Directions ->
Start at the line with "Obtém um dono pelo ID." in the records below, stop at the line with "## Funcionalidades da Aplicação Console", and return every line in that span exactly, the two end lines included.

[Given records — start]

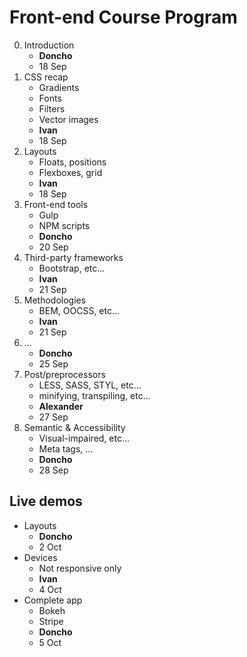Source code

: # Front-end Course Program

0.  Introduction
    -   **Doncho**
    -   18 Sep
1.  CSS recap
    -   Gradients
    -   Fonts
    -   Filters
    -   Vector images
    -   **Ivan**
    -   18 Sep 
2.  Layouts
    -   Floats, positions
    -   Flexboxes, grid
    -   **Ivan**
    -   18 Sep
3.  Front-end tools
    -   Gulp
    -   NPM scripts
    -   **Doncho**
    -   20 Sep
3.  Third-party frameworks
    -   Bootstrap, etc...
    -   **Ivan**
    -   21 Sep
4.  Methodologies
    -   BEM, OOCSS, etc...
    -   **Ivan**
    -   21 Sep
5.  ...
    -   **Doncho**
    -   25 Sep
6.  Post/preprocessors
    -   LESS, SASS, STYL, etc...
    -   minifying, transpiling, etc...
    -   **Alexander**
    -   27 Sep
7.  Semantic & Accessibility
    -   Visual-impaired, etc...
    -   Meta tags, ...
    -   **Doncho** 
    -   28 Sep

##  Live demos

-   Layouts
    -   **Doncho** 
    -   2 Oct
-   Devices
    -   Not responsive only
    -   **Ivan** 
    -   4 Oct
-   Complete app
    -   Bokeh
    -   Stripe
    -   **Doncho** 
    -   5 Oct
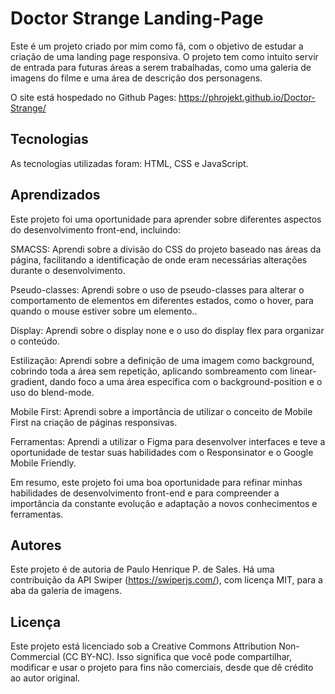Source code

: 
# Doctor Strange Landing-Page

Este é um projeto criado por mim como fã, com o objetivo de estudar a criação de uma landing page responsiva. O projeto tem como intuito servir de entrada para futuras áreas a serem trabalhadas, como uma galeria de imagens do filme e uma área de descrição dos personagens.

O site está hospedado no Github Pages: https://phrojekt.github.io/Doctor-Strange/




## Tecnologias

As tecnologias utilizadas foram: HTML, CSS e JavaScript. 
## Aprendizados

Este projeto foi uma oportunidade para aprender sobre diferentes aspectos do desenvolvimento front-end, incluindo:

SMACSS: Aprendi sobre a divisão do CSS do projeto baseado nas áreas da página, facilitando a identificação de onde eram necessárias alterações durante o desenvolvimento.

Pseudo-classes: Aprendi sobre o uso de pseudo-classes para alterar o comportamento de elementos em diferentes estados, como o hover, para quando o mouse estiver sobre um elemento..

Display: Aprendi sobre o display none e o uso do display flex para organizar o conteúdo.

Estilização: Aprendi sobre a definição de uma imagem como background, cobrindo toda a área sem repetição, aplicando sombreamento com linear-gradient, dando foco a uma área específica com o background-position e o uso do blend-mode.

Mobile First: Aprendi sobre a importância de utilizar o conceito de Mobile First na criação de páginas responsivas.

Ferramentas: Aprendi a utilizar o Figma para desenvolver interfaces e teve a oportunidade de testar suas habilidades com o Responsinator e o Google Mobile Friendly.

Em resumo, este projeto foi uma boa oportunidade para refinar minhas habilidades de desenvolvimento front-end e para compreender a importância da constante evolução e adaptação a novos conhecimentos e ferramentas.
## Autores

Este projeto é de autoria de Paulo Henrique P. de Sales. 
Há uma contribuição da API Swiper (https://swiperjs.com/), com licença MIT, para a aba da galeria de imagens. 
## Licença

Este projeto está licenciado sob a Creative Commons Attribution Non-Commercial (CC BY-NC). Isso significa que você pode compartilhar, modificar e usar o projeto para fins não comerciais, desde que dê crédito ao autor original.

[Given records — finish]
[Given records — start]

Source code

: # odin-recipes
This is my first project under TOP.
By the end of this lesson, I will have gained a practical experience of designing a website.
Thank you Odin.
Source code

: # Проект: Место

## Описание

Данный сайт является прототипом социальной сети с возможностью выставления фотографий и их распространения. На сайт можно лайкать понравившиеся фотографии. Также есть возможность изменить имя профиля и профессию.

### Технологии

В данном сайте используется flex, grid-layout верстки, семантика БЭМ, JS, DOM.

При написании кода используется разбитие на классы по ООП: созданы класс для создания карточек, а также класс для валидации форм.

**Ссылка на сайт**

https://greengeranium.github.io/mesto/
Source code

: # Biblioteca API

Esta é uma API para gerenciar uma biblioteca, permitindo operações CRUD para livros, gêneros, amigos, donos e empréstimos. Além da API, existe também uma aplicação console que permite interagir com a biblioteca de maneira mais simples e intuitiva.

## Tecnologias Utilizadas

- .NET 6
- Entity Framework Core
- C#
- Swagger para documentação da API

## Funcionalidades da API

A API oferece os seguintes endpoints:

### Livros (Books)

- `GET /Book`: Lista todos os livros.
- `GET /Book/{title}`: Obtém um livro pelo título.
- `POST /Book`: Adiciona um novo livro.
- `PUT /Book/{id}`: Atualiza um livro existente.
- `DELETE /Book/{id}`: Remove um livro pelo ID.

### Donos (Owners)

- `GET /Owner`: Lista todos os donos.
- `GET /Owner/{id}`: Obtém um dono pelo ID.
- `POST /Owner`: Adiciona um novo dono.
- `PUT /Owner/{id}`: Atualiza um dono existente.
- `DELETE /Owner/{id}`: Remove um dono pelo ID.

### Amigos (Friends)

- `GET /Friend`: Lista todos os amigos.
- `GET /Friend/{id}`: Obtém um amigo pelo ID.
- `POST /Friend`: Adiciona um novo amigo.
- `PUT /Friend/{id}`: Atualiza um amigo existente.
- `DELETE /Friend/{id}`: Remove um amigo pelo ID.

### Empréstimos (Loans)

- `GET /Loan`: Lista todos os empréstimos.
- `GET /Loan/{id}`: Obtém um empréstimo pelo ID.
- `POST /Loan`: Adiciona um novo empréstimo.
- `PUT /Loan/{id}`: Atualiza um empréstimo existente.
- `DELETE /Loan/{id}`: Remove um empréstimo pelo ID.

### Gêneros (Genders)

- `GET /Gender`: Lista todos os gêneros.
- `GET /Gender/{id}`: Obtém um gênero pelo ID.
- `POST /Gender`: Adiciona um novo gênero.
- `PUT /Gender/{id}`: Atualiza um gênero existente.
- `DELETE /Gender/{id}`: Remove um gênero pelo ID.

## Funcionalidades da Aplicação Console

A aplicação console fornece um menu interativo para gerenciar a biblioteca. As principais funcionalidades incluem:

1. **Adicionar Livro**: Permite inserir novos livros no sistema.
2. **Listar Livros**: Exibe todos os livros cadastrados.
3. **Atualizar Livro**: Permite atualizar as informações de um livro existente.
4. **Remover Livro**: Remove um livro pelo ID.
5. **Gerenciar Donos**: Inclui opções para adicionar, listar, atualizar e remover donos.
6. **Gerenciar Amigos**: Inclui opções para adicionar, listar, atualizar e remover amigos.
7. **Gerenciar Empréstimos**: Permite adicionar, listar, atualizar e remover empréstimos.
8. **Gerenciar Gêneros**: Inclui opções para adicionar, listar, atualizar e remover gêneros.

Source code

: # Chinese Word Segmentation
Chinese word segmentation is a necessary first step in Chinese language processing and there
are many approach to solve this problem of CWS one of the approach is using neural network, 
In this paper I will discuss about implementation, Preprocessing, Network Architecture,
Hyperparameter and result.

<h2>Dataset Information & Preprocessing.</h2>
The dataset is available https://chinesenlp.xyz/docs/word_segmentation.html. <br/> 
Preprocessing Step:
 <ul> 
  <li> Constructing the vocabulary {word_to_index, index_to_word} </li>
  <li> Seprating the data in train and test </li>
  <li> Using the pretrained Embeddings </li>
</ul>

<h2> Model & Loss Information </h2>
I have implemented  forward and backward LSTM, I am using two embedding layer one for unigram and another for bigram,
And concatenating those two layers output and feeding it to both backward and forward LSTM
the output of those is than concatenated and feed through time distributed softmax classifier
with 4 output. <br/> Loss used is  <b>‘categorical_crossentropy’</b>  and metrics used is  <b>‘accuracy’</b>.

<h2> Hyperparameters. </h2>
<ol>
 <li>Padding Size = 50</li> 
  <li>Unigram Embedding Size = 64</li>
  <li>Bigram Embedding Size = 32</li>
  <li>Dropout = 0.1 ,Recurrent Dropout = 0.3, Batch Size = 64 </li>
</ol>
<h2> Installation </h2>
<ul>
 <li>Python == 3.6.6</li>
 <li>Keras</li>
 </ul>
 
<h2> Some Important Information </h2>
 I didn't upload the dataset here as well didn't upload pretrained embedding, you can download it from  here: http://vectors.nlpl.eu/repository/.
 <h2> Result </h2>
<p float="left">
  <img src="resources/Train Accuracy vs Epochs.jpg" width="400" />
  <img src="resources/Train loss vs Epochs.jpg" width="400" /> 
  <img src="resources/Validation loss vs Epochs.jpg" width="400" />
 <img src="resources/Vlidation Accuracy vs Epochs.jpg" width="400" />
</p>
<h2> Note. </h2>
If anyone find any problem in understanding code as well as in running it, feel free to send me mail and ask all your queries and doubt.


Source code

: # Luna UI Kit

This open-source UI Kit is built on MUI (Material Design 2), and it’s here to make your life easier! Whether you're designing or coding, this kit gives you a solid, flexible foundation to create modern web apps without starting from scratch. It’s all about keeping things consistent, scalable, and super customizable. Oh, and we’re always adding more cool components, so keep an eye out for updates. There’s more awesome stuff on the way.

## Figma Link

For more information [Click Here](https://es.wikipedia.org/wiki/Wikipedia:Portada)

[Given records — finish]
[Given records — start]

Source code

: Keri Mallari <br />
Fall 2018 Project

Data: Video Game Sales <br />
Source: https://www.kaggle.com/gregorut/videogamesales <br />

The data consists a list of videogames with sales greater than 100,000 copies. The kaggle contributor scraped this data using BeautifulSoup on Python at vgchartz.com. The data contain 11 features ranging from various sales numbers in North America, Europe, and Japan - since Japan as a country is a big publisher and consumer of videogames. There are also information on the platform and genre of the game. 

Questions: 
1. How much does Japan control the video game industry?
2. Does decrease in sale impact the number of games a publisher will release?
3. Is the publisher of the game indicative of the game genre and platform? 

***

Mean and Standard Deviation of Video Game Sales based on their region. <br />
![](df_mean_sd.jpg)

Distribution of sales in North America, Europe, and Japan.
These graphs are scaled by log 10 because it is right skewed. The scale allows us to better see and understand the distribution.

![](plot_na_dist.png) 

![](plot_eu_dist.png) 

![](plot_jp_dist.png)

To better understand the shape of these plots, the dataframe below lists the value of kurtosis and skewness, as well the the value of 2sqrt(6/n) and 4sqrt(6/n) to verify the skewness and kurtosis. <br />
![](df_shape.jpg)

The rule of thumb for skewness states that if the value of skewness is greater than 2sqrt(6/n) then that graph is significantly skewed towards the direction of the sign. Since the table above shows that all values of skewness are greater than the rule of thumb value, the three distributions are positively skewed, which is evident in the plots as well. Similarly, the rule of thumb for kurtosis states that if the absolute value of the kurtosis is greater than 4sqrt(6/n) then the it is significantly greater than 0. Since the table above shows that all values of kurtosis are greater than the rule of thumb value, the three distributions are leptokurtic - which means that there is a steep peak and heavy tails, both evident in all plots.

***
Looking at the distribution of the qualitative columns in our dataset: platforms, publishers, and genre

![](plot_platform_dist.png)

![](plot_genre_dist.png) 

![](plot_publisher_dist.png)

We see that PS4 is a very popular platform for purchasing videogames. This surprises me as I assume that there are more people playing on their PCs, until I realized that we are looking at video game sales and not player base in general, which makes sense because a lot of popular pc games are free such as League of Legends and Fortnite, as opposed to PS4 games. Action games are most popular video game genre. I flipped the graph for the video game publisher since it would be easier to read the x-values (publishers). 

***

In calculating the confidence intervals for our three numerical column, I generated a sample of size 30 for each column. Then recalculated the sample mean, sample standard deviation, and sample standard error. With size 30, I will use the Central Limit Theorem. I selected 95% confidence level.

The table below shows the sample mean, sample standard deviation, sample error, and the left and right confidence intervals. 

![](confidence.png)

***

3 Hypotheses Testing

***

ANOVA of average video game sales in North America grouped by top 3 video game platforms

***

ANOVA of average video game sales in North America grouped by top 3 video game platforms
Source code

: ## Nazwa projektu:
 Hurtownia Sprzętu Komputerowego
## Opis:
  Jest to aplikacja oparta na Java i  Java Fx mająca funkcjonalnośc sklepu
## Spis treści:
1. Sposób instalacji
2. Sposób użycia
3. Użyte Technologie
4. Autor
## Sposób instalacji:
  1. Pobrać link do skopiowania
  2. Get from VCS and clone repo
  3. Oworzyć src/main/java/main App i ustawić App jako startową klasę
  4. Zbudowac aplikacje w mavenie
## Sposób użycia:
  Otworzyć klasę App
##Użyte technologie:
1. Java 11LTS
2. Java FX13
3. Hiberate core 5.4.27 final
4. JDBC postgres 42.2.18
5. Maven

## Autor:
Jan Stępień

[Given records — finish]

Finished exercise ->
- `GET /Owner/{id}`: Obtém um dono pelo ID.
- `POST /Owner`: Adiciona um novo dono.
- `PUT /Owner/{id}`: Atualiza um dono existente.
- `DELETE /Owner/{id}`: Remove um dono pelo ID.

### Amigos (Friends)

- `GET /Friend`: Lista todos os amigos.
- `GET /Friend/{id}`: Obtém um amigo pelo ID.
- `POST /Friend`: Adiciona um novo amigo.
- `PUT /Friend/{id}`: Atualiza um amigo existente.
- `DELETE /Friend/{id}`: Remove um amigo pelo ID.

### Empréstimos (Loans)

- `GET /Loan`: Lista todos os empréstimos.
- `GET /Loan/{id}`: Obtém um empréstimo pelo ID.
- `POST /Loan`: Adiciona um novo empréstimo.
- `PUT /Loan/{id}`: Atualiza um empréstimo existente.
- `DELETE /Loan/{id}`: Remove um empréstimo pelo ID.

### Gêneros (Genders)

- `GET /Gender`: Lista todos os gêneros.
- `GET /Gender/{id}`: Obtém um gênero pelo ID.
- `POST /Gender`: Adiciona um novo gênero.
- `PUT /Gender/{id}`: Atualiza um gênero existente.
- `DELETE /Gender/{id}`: Remove um gênero pelo ID.

## Funcionalidades da Aplicação Console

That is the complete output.